• EXERCISE DIRECTIONS
With the pictures left out, copy the records below exactly from the first line down to the line holding "- 💬 Ask me about ...", and include that line.

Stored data

=== Begin Enclosure ===

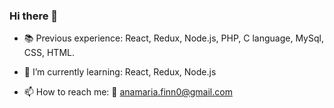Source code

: ### Hi there 👋
- 📚 Previous experience:  React, Redux, Node.js, PHP, C language, MySql, CSS, HTML.

- 🌱 I’m currently learning: React, Redux, Node.js

- 📫 How to reach me: 
 💌 anamaria.finn0@gmail.com




<!--
**acamaras0/acamaras0** is a ✨ _special_ ✨ repository because its `README.md` (this file) appears on your GitHub profile.

Here are some ideas to get you started:

- 🔭 I’m currently working on ...
- 🌱 I’m currently learning ...
- 👯 I’m looking to collaborate on ...
- 🤔 I’m looking for help with ...
- 💬 Ask me about ...
- 📫 How to reach me: ...
- 😄 Pronouns: ...
- ⚡ Fun fact: ...
-->

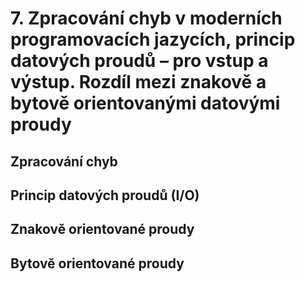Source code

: # 7. Zpracování chyb v moderních programovacích jazycích, princip datových proudů – pro vstup a výstup. Rozdíl mezi znakově a bytově orientovanými datovými proudy

## Zpracování chyb

## Princip datových proudů (I/O)

## Znakově orientované proudy

## Bytově orientované proudy
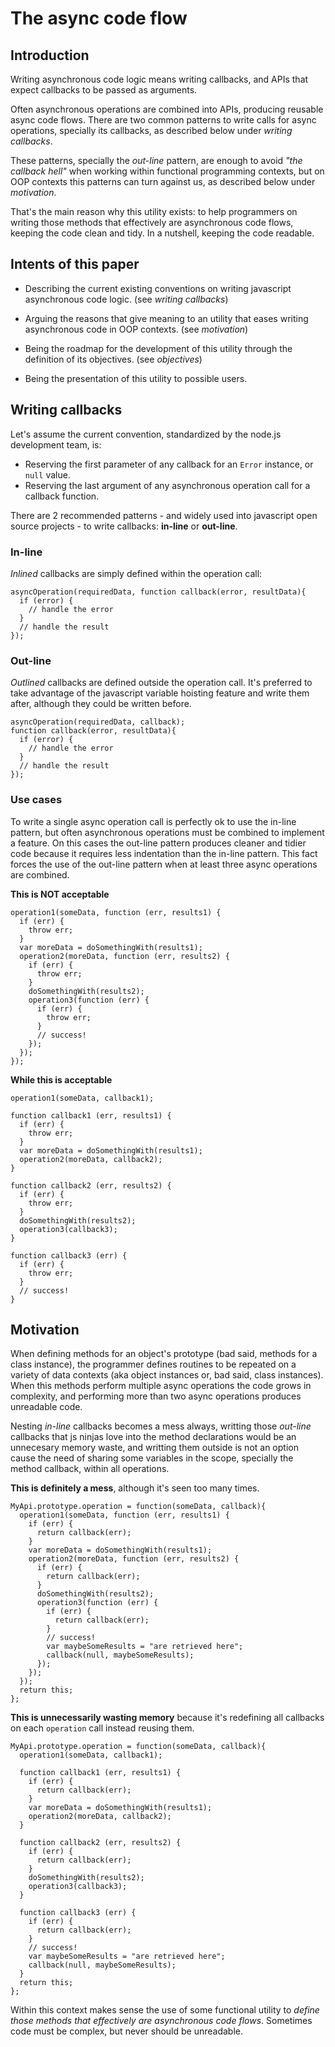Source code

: # The async code flow

## Introduction

Writing asynchronous code logic means writing callbacks, and APIs that
expect callbacks to be passed as arguments. 

Often asynchronous operations are combined into APIs, producing
reusable async code flows. There are two common patterns to write
calls for async operations, specially its callbacks, as described
below under *writing callbacks*.

These patterns, specially the *out-line* pattern, are enough to
avoid *"the callback hell"* when working within functional programming
contexts, but on OOP contexts this patterns can turn against us, as
described below under *motivation*.

That's the main reason why this utility exists: to help programmers on
writing those methods that effectively are asynchronous code flows,
keeping the code clean and tidy. In a nutshell, keeping the code readable.

## Intents of this paper

* Describing the current existing conventions on writing javascript
  asynchronous code logic. (see *writing callbacks*)

* Arguing the reasons that give meaning to an utility that eases
  writing asynchronous code in OOP contexts. (see *motivation*)

* Being the roadmap for the development of this utility through
  the definition of its objectives. (see *objectives*)

* Being the presentation of this utility to possible users.


## Writing callbacks

Let's assume the current convention, standardized by the node.js
development team, is:

  * Reserving the first parameter of any callback for an `Error`
    instance, or `null` value.
  * Reserving the last argument of any asynchronous operation call for
    a callback function.

There are 2 recommended patterns - and widely used into javascript
open source projects - to write callbacks: **in-line** or **out-line**.

### In-line

*Inlined* callbacks are simply defined within the operation call:

    asyncOperation(requiredData, function callback(error, resultData){
      if (error) {
        // handle the error
      }
      // handle the result
    });

### Out-line

*Outlined* callbacks are defined outside the operation call. It's
preferred to take advantage of the javascript variable hoisting feature
and write them after, although they could be written before.

    asyncOperation(requiredData, callback);
    function callback(error, resultData){
      if (error) {
        // handle the error
      }
      // handle the result
    });

### Use cases

To write a single async operation call is perfectly ok to use the
in-line pattern, but often asynchronous operations must be combined to
implement a feature. On this cases the out-line pattern produces cleaner
and tidier code because it requires less indentation than the in-line
pattern. This fact forces the use of the out-line pattern when at
least three async operations are combined.

**This is NOT acceptable**
    
    operation1(someData, function (err, results1) {
      if (err) {
        throw err;
      }
      var moreData = doSomethingWith(results1);
      operation2(moreData, function (err, results2) {
        if (err) {
          throw err;
        }
        doSomethingWith(results2);
        operation3(function (err) {
          if (err) {
            throw err;
          }
          // success!
        });
      });
    });

**While this is acceptable**
    
    operation1(someData, callback1);
    
    function callback1 (err, results1) {
      if (err) {
        throw err;
      }
      var moreData = doSomethingWith(results1);
      operation2(moreData, callback2);
    }
    
    function callback2 (err, results2) {
      if (err) {
        throw err;
      }
      doSomethingWith(results2);
      operation3(callback3);
    }
    
    function callback3 (err) {
      if (err) {
        throw err;
      }
      // success!
    }

## Motivation

When defining methods for an object's prototype (bad said, methods for
a class instance), the programmer defines routines to be repeated on a
variety of data contexts (aka object instances or, bad said, class
instances). When this methods perform multiple async operations the
code grows in complexity, and performing more than two async operations
produces unreadable code.

Nesting *in-line* callbacks becomes a mess always, writting those
*out-line* callbacks that js ninjas love into the method declarations
would be an unnecesary memory waste, and writting them outside is not
an option cause the need of sharing some variables in the scope,
specially the method callback, within all operations.

**This is definitely a mess**, although it's seen too many times.

    MyApi.prototype.operation = function(someData, callback){
      operation1(someData, function (err, results1) {
        if (err) {
          return callback(err);
        }
        var moreData = doSomethingWith(results1);
        operation2(moreData, function (err, results2) {
          if (err) {
            return callback(err);
          }
          doSomethingWith(results2);
          operation3(function (err) {
            if (err) {
              return callback(err);
            }
            // success!
            var maybeSomeResults = "are retrieved here";
            callback(null, maybeSomeResults);
          });
        });
      });
      return this;
    };

**This is unnecessarily wasting memory** because it's redefining all
callbacks on each `operation` call instead reusing them.

    MyApi.prototype.operation = function(someData, callback){
      operation1(someData, callback1);
      
      function callback1 (err, results1) {
        if (err) {
          return callback(err);
        }
        var moreData = doSomethingWith(results1);
        operation2(moreData, callback2);
      }
      
      function callback2 (err, results2) {
        if (err) {
          return callback(err);
        }
        doSomethingWith(results2);
        operation3(callback3);
      }
      
      function callback3 (err) {
        if (err) {
          return callback(err);
        }
        // success!
        var maybeSomeResults = "are retrieved here";
        callback(null, maybeSomeResults);
      }
      return this;
    };

Within this context makes sense the use of some functional utility
to *define those methods that effectively are asynchronous code flows*.
Sometimes code must be complex, but never should be unreadable.
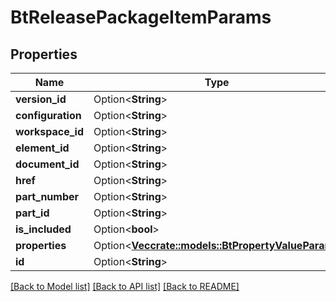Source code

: # BtReleasePackageItemParams

## Properties

Name | Type | Description | Notes
------------ | ------------- | ------------- | -------------
**version_id** | Option<**String**> |  | [optional]
**configuration** | Option<**String**> |  | [optional]
**workspace_id** | Option<**String**> |  | [optional]
**element_id** | Option<**String**> |  | [optional]
**document_id** | Option<**String**> |  | [optional]
**href** | Option<**String**> |  | [optional]
**part_number** | Option<**String**> |  | [optional]
**part_id** | Option<**String**> |  | [optional]
**is_included** | Option<**bool**> |  | [optional]
**properties** | Option<[**Vec<crate::models::BtPropertyValueParam>**](BTPropertyValueParam.md)> |  | [optional]
**id** | Option<**String**> |  | [optional]

[[Back to Model list]](../README.md#documentation-for-models) [[Back to API list]](../README.md#documentation-for-api-endpoints) [[Back to README]](../README.md)


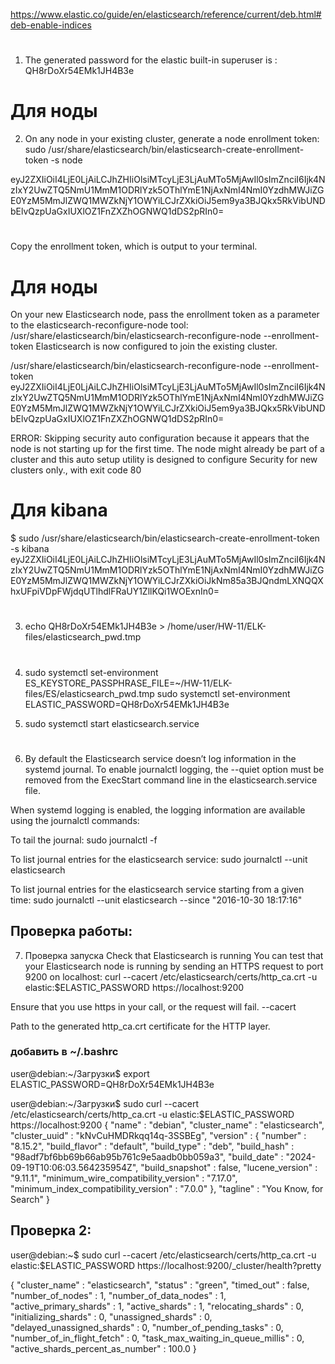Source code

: https://www.elastic.co/guide/en/elasticsearch/reference/current/deb.html#deb-enable-indices

#
1. The generated password for the elastic built-in superuser is :
QH8rDoXr54EMk1JH4B3e

# Для ноды
2. On any node in your existing cluster, generate a node enrollment token:
sudo /usr/share/elasticsearch/bin/elasticsearch-create-enrollment-token -s node

eyJ2ZXIiOiI4LjE0LjAiLCJhZHIiOlsiMTcyLjE3LjAuMTo5MjAwIl0sImZnciI6Ijk4NzIxY2UwZTQ5NmU1MmM1ODRlYzk5OThlYmE1NjAxNmI4NmI0YzdhMWJiZGE0YzM5MmJlZWQ1MWZkNjY1OWYiLCJrZXkiOiJ5em9ya3BJQkx5RkVibUNDbElvQzpUaGxIUXlOZ1FnZXZhOGNWQ1dDS2pRIn0=


#
Copy the enrollment token, which is output to your terminal.

# Для ноды
On your new Elasticsearch node, pass the enrollment token as a parameter to the elasticsearch-reconfigure-node tool:
/usr/share/elasticsearch/bin/elasticsearch-reconfigure-node --enrollment-token <enrollment-token>
Elasticsearch is now configured to join the existing cluster.

/usr/share/elasticsearch/bin/elasticsearch-reconfigure-node --enrollment-token eyJ2ZXIiOiI4LjE0LjAiLCJhZHIiOlsiMTcyLjE3LjAuMTo5MjAwIl0sImZnciI6Ijk4NzIxY2UwZTQ5NmU1MmM1ODRlYzk5OThlYmE1NjAxNmI4NmI0YzdhMWJiZGE0YzM5MmJlZWQ1MWZkNjY1OWYiLCJrZXkiOiJ5em9ya3BJQkx5RkVibUNDbElvQzpUaGxIUXlOZ1FnZXZhOGNWQ1dDS2pRIn0=

ERROR: Skipping security auto configuration because it appears that the node is not starting up for the first time. The node might already be part of a cluster and this auto setup utility is designed to configure Security for new clusters only., with exit code 80


# Для kibana
$ sudo /usr/share/elasticsearch/bin/elasticsearch-create-enrollment-token -s kibana
eyJ2ZXIiOiI4LjE0LjAiLCJhZHIiOlsiMTcyLjE3LjAuMTo5MjAwIl0sImZnciI6Ijk4NzIxY2UwZTQ5NmU1MmM1ODRlYzk5OThlYmE1NjAxNmI4NmI0YzdhMWJiZGE0YzM5MmJlZWQ1MWZkNjY1OWYiLCJrZXkiOiJkNm85a3BJQndmLXNQQXhxUFpiVDpFWjdqUTlhdlFRaUY1ZllKQi1WOExnIn0=



# 
3. echo QH8rDoXr54EMk1JH4B3e > /home/user/HW-11/ELK-files/elasticsearch_pwd.tmp

#
4. sudo systemctl set-environment ES_KEYSTORE_PASSPHRASE_FILE=~/HW-11/ELK-files/ES/elasticsearch_pwd.tmp
sudo systemctl set-environment ELASTIC_PASSWORD=QH8rDoXr54EMk1JH4B3e

5. sudo systemctl start elasticsearch.service

#
6. By default the Elasticsearch service doesn’t log information in the systemd journal. To enable journalctl logging, the --quiet option must be removed from the ExecStart command line in the elasticsearch.service file.

When systemd logging is enabled, the logging information are available using the journalctl commands:

To tail the journal:
sudo journalctl -f

To list journal entries for the elasticsearch service:
sudo journalctl --unit elasticsearch

To list journal entries for the elasticsearch service starting from a given time:
sudo journalctl --unit elasticsearch --since  "2016-10-30 18:17:16"

## Проверка работы:
7. Проверка запуска
Check that Elasticsearch is running
You can test that your Elasticsearch node is running by sending an HTTPS request to port 9200 on localhost:
curl --cacert /etc/elasticsearch/certs/http_ca.crt -u elastic:$ELASTIC_PASSWORD https://localhost:9200 

Ensure that you use https in your call, or the request will fail.
--cacert

Path to the generated http_ca.crt certificate for the HTTP layer.

### добавить в ~/.bashrc
user@debian:~/Загрузки$ export ELASTIC_PASSWORD=QH8rDoXr54EMk1JH4B3e

user@debian:~/Загрузки$ sudo curl --cacert /etc/elasticsearch/certs/http_ca.crt -u elastic:$ELASTIC_PASSWORD https://localhost:9200 
{
  "name" : "debian",
  "cluster_name" : "elasticsearch",
  "cluster_uuid" : "kNvCuHMDRkqq14q-3SSBEg",
  "version" : {
    "number" : "8.15.2",
    "build_flavor" : "default",
    "build_type" : "deb",
    "build_hash" : "98adf7bf6bb69b66ab95b761c9e5aadb0bb059a3",
    "build_date" : "2024-09-19T10:06:03.564235954Z",
    "build_snapshot" : false,
    "lucene_version" : "9.11.1",
    "minimum_wire_compatibility_version" : "7.17.0",
    "minimum_index_compatibility_version" : "7.0.0"
  },
  "tagline" : "You Know, for Search"
}

## Проверка 2:
user@debian:~$ sudo curl --cacert /etc/elasticsearch/certs/http_ca.crt -u elastic:$ELASTIC_PASSWORD https://localhost:9200/_cluster/health?pretty 

{
  "cluster_name" : "elasticsearch",
  "status" : "green",
  "timed_out" : false,
  "number_of_nodes" : 1,
  "number_of_data_nodes" : 1,
  "active_primary_shards" : 1,
  "active_shards" : 1,
  "relocating_shards" : 0,
  "initializing_shards" : 0,
  "unassigned_shards" : 0,
  "delayed_unassigned_shards" : 0,
  "number_of_pending_tasks" : 0,
  "number_of_in_flight_fetch" : 0,
  "task_max_waiting_in_queue_millis" : 0,
  "active_shards_percent_as_number" : 100.0
}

=== End Enclosure ===

• RESPONSE TO THIS EXERCISE
Source code

: ### Hi there 👋
- 📚 Previous experience:  React, Redux, Node.js, PHP, C language, MySql, CSS, HTML.

- 🌱 I’m currently learning: React, Redux, Node.js

- 📫 How to reach me: 
 💌 anamaria.finn0@gmail.com




<!--
**acamaras0/acamaras0** is a ✨ _special_ ✨ repository because its `README.md` (this file) appears on your GitHub profile.

Here are some ideas to get you started:

- 🔭 I’m currently working on ...
- 🌱 I’m currently learning ...
- 👯 I’m looking to collaborate on ...
- 🤔 I’m looking for help with ...
- 💬 Ask me about ...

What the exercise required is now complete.